■ WORK ITEM ■
The answer must consist of every line in the records that contains the word "лана".

Document images with source code:
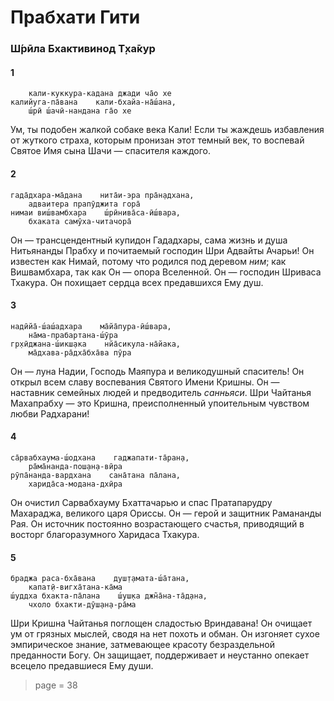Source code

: # Прабхати Гити

### Ш́рӣла Бхактивинод Т̣ха̄кур

#### 1

        кали-куккура-кадана джади ча̄о хе
    калийуга-па̄вана    кали-бхайа-на̄ш́ана,
        ш́рӣ ш́ачӣ-нандана га̄о хе

Ум, ты подобен жалкой собаке века Кали! Если ты жаждешь избавления от жуткого страха, которым пронизан этот темный век, то воспевай Святое Имя сына Шачи — спасителя каждого.

#### 2

    гада̄дхара-ма̄дана    нита̄и-эра пра̄н̣адхана,
        адваитера прапӯджита гора̄
    нимаи виш́вамбхара    ш́рӣнива̄са-ӣш́вара,
        бхаката самӯха-читачора̄

Он — трансцендентный купидон Гададхары, сама жизнь и душа Нитьянанды Прабху и почитаемый господин Шри Адвайты Ачарьи! Он известен как Нимай, потому что родился под деревом *ним*; как Вишвамбхара, так как Он — опора Вселенной. Он — господин Шриваса Тхакура. Он похищает сердца всех предавшихся Ему душ.

#### 3

    надӣйа̄-ш́аш́адхара    ма̄йа̄пура-ӣш́вара,
        на̄ма-прабартана-ш́ӯра
    гр̣хӣджана-ш́икш̣ака    нйа̄сикула-на̄йака,
        ма̄дхава-ра̄дха̄бха̄ва пӯра

Он — луна Надии, Господь Маяпура и великодушный спаситель! Он открыл всем славу воспевания Святого Имени Кришны. Он — наставник семейных людей и предводитель *санньяси*. Шри Чайтанья Махапрабху — это Кришна, преисполненный упоительным чувством любви Радхарани!

#### 4

    са̄рвабхаума-ш́одхана    гаджапати-та̄ран̣а,
        ра̄ма̄нанда-пош̣ан̣а-вӣра
    рӯпа̄нанда-вардхана    сана̄тана па̄лана,
        харида̄са-модана-дхӣра

Он очистил Сарвабхауму Бхаттачарью и спас Пратапарудру Махараджа, великого царя Ориссы. Он — герой и защитник Рамананды Рая. Он источник постоянно возрастающего счастья, приводящий в восторг благоразумного Харидаса Тхакура.

#### 5

    браджа раса-бха̄вана    душ̣т̣амата-ш́а̄тана,
        капат̣ӣ-вигха̄тана-ка̄ма
    ш́уддха бхакта-па̄лана    ш́уш̣ка джн̃а̄на-та̄д̣ана,
        чхоло бхакти-дӯш̣ан̣а-ра̄ма

Шри Кришна Чайтанья поглощен сладостью Вриндавана! Он очищает ум от грязных мыслей, сводя на нет похоть и обман. Он изгоняет сухое эмпирическое знание, затмевающее красоту безраздельной преданности Богу. Он защищает, поддерживает и неустанно опекает всецело предавшиеся Ему души.


> page = 38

■ TASK ANSWER ■
    рӯпа̄нанда-вардхана    сана̄тана па̄лана,
    ш́уддха бхакта-па̄лана    ш́уш̣ка джн̃а̄на-та̄д̣ана,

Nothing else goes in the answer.